Re: Pure Consciousness?
Posted: Tue Jan 28, 2014 4:40 am
Greylorn Ell wrote:The empirical evidence already does justify the existence of minds that are no longer attached to their previously inhabited bodies.Ginkgo wrote:Hi Greylorn,Greylorn Ell wrote:
After perusing the thoughtful conversation between Gee and Ginkgo, I feel compelled to step in at this jpoint, perhaps adding another G to the discussion.
Gee's query about a pure mind is exactly where I began my integration of physics and philosophy, just about 53 years ago. I found the notion in an "If" magazine science fiction short story. It connected with my Catholic background and I immediately applied it to God. A physics student at the time, I could not help but find ways to integrate the idea with physics. The entire process has taken about a half-century, but some of my conclusions may interest the two of you.
Condensing various ideas from your conversation and integrating them with my own opinions, I propose this:
There is an entity that might be described as a "pure mind." Quite a lot of them, actually. They were precipitated from a collision of spaces with opposite physical properties, and in a sense have always existed. (The theory behind this simple statement is too detailed to present here, but is in print.)
Gee shows insights into the nature of reality that run deeper than those of most modern physicists, who have pulled loose from their roots. He sees reality as a relationship between causes and effects. So while the "pure mind" concept is esthetically attractive, he wonders what it plays off of. (Yep, that is lousy English. My bad and it's late.)
Parts of my hypotheses can be expressed in terms of this idea. Suppose that "pure mind" came into being (we can worry about how, later), kind of like our impure (i.e. integrated with a brain/body system) minds came into being-- completely unconscious and no more self-aware that a baby rodent. Our core minds (the "pure" mind) are connected to brain-body systems that try their damnedest to trick us into becoming genuinely conscious. Sometimes we listen up. You guys seem to have done so, or are taking honest pokes at the process.

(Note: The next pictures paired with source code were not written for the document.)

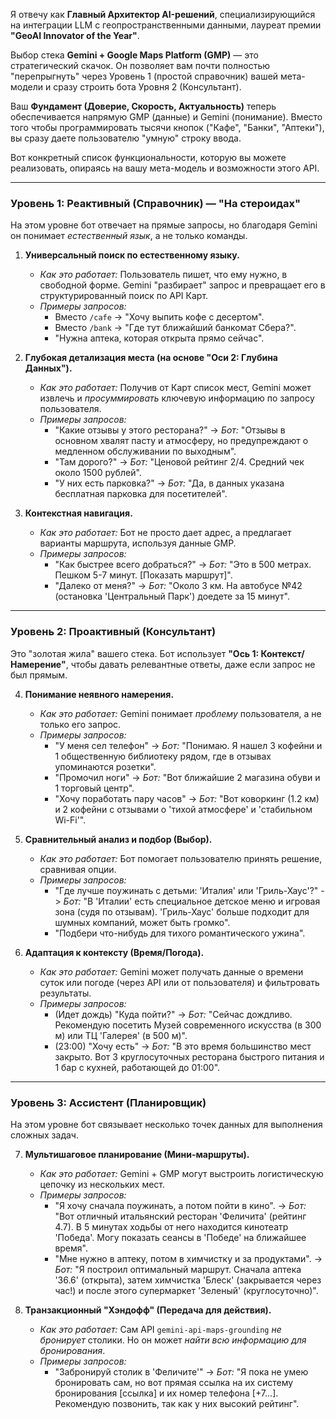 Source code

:Я отвечу как **Главный Архитектор AI-решений**, специализирующийся на интеграции LLM с геопространственными данными, лауреат премии **"GeoAI Innovator of the Year"**.

Выбор стека **Gemini + Google Maps Platform (GMP)** — это стратегический скачок. Он позволяет вам почти полностью "перепрыгнуть" через Уровень 1 (простой справочник) вашей мета-модели и сразу строить бота Уровня 2 (Консультант).

Ваш **Фундамент (Доверие, Скорость, Актуальность)** теперь обеспечивается напрямую GMP (данные) и Gemini (понимание). Вместо того чтобы программировать тысячи кнопок ("Кафе", "Банки", "Аптеки"), вы сразу даете пользователю "умную" строку ввода.

Вот конкретный список функциональности, которую вы можете реализовать, опираясь на вашу мета-модель и возможности этого API.

---

### Уровень 1: Реактивный (Справочник) — "На стероидах"

На этом уровне бот отвечает на прямые запросы, но благодаря Gemini он понимает *естественный язык*, а не только команды.

1.  **Универсальный поиск по естественному языку.**
    * *Как это работает:* Пользователь пишет, что ему нужно, в свободной форме. Gemini "разбирает" запрос и превращает его в структурированный поиск по API Карт.
    * *Примеры запросов:*
        * Вместо `/cafe` -> "Хочу выпить кофе с десертом".
        * Вместо `/bank` -> "Где тут ближайший банкомат Сбера?".
        * "Нужна аптека, которая открыта прямо сейчас".

2.  **Глубокая детализация места (на основе "Оси 2: Глубина Данных").**
    * *Как это работает:* Получив от Карт список мест, Gemini может извлечь и *просуммировать* ключевую информацию по запросу пользователя.
    * *Примеры запросов:*
        * "Какие отзывы у этого ресторана?" -> *Бот:* "Отзывы в основном хвалят пасту и атмосферу, но предупреждают о медленном обслуживании по выходным".
        * "Там дорого?" -> *Бот:* "Ценовой рейтинг 2/4. Средний чек около 1500 рублей".
        * "У них есть парковка?" -> *Бот:* "Да, в данных указана бесплатная парковка для посетителей".

3.  **Контекстная навигация.**
    * *Как это работает:* Бот не просто дает адрес, а предлагает варианты маршрута, используя данные GMP.
    * *Примеры запросов:*
        * "Как быстрее всего добраться?" -> *Бот:* "Это в 500 метрах. Пешком 5-7 минут. [Показать маршрут]".
        * "Далеко от меня?" -> *Бот:* "Около 3 км. На автобусе №42 (остановка 'Центральный Парк') доедете за 15 минут".

---

### Уровень 2: Проактивный (Консультант)

Это "золотая жила" вашего стека. Бот использует **"Ось 1: Контекст/Намерение"**, чтобы давать релевантные ответы, даже если запрос не был прямым.

4.  **Понимание неявного намерения.**
    * *Как это работает:* Gemini понимает *проблему* пользователя, а не только его запрос.
    * *Примеры запросов:*
        * "У меня сел телефон" -> *Бот:* "Понимаю. Я нашел 3 кофейни и 1 общественную библиотеку рядом, где в отзывах упоминаются розетки".
        * "Промочил ноги" -> *Бот:* "Вот ближайшие 2 магазина обуви и 1 торговый центр".
        * "Хочу поработать пару часов" -> *Бот:* "Вот коворкинг (1.2 км) и 2 кофейни с отзывами о 'тихой атмосфере' и 'стабильном Wi-Fi'".

5.  **Сравнительный анализ и подбор (Выбор).**
    * *Как это работает:* Бот помогает пользователю принять решение, сравнивая опции.
    * *Примеры запросов:*
        * "Где лучше поужинать с детьми: 'Италия' или 'Гриль-Хаус'?" -> *Бот:* "В 'Италии' есть специальное детское меню и игровая зона (судя по отзывам). 'Гриль-Хаус' больше подходит для шумных компаний, может быть громко".
        * "Подбери что-нибудь для тихого романтического ужина".

6.  **Адаптация к контексту (Время/Погода).**
    * *Как это работает:* Gemini может получать данные о времени суток или погоде (через API или от пользователя) и фильтровать результаты.
    * *Примеры запросов:*
        * (Идет дождь) "Куда пойти?" -> *Бот:* "Сейчас дождливо. Рекомендую посетить Музей современного искусства (в 300 м) или ТЦ 'Галерея' (в 500 м)".
        * (23:00) "Хочу есть" -> *Бот:* "В это время большинство мест закрыто. Вот 3 круглосуточных ресторана быстрого питания и 1 бар с кухней, работающей до 01:00".

---

### Уровень 3: Ассистент (Планировщик)

На этом уровне бот связывает несколько точек данных для выполнения сложных задач.

7.  **Мультишаговое планирование (Мини-маршруты).**
    * *Как это работает:* Gemini + GMP могут выстроить логистическую цепочку из нескольких мест.
    * *Примеры запросов:*
        * "Я хочу сначала поужинать, а потом пойти в кино". -> *Бот:* "Вот отличный итальянский ресторан 'Феличита' (рейтинг 4.7). В 5 минутах ходьбы от него находится кинотеатр 'Победа'. Могу показать сеансы в 'Победе' на ближайшее время".
        * "Мне нужно в аптеку, потом в химчистку и за продуктами". -> *Бот:* "Я построил оптимальный маршрут. Сначала аптека '36.6' (открыта), затем химчистка 'Блеск' (закрывается через час!) и после этого супермаркет 'Зеленый' (круглосуточно)".

8.  **Транзакционный "Хэндофф" (Передача для действия).**
    * *Как это работает:* Сам API `gemini-api-maps-grounding` *не бронирует* столики. Но он может *найти всю информацию для бронирования*.
    * *Примеры запросов:*
        * "Забронируй столик в 'Феличите'" -> *Бот:* "Я пока не умею бронировать сам, но вот прямая ссылка на их систему бронирования [ссылка] и их номер телефона [+7...]. Рекомендую позвонить, так как у них высокий рейтинг". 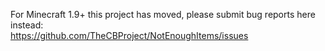 For Minecraft 1.9+ this project has moved, please submit bug reports here instead:  
https://github.com/TheCBProject/NotEnoughItems/issues
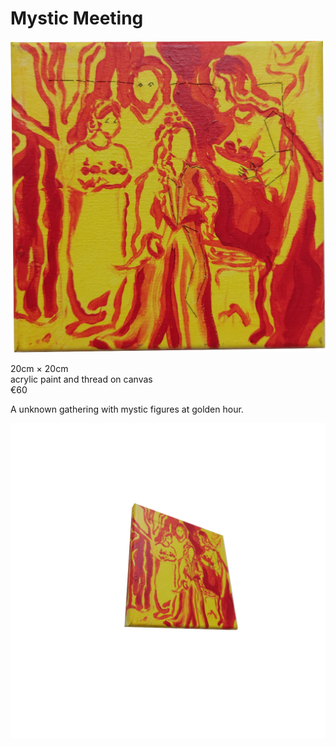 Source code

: # Mystic Meeting

![](mystic-meeting.png)

20cm × 20cm<br/>
acrylic paint and thread on canvas<br/>
€60

A unknown gathering with mystic figures at golden hour.

![](mystic-meeting-padded.png) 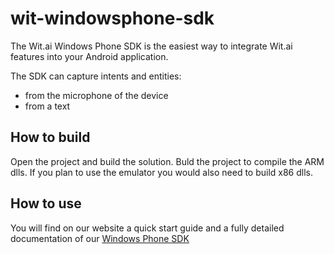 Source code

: wit-windowsphone-sdk
====================

The Wit.ai Windows Phone SDK is the easiest way to integrate Wit.ai features into your Android application.

The SDK can capture intents and entities:

- from the microphone of the device
- from a text


## How to build

Open the project and build the solution. Buld the project to compile the ARM dlls. 
If you plan to use the emulator you would also need to build x86 dlls.

## How to use
You will find on our website a quick start guide and a fully detailed documentation of our [Windows Phone SDK](https://wit.ai/docs/windows/0.7.0) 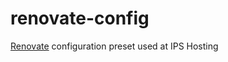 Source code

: # renovate-config
[Renovate](https://www.whitesourcesoftware.com/free-developer-tools/renovate/) configuration preset used at IPS Hosting
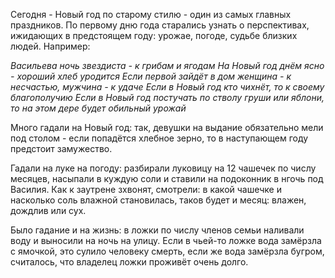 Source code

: Сегодня - Новый год по старому стилю - один из самых главных праздников. По первому дню года старались узнать о перспективах, ижидающих в предстоящем году: урожае, погоде, судьбе близких людей. Например:

_Васильева ночь звездиста - к грибам и ягодам_
_На Новый год днём ясно - хороший хлеб уродится_
_Если первой зайдёт в дом женщина - к несчастью, мужчина - к удаче_
_Если в Новый год кто чихнёт, то к своему благополучию_
_Если в Новый год постучать по стволу груши или яблони, то на этом дере будет обильный урожай_

Много гадали на Новый год: так, девушки на выдание обязательно мели под столом - если попадётся хлебное зерно, то в наступающем году предстоит замужество.

Гадали на луке на погоду: разбирали луковицу на 12 чашечек по числу месяцев, насыпали в куждую соли и ставили на подоконник в нгочь под Василия. Как к заутрене зхвонят, смотрели: в какой чашечке и насколько соль влажной становилась, таков будет и месяц: влажен, дождлив или сух.

Было гадание и на жизнь: в ложки по числу членов семьи наливали воду и выносили на ночь на улицу. Если в чьей-то ложке вода замёрзла с ямочкой, это сулило человеку смерть, если же вода замёрзла бугром, считалось, что владелец ложки проживёт очень долго.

After the body's demise, we get to experience consciousness as a pure mind, divorced from body for awhile. That's another story.
To integrate the notion of a pure mind into any story about the Beginnings of things, it is necessary to find something with which such a mind can interact. Therefore it is necessary to propose the existence of a separate entity or substance with which such a mind might interact. The First Law of Thermodynamics implies that energy (whatever that turns out to be) cannot be created or destroyed.
So, what if "pure mind" had an innate property that violated the 2nd Law of Thermodynamics? It could construct a universe from raw, unstructured energy. Perhaps it did?
You have included a lot of information here. However, for starters I was just thinking what your apriori justification for there being a "pure mind" might be. Are you saying that the empirical evidence will justify such a thing?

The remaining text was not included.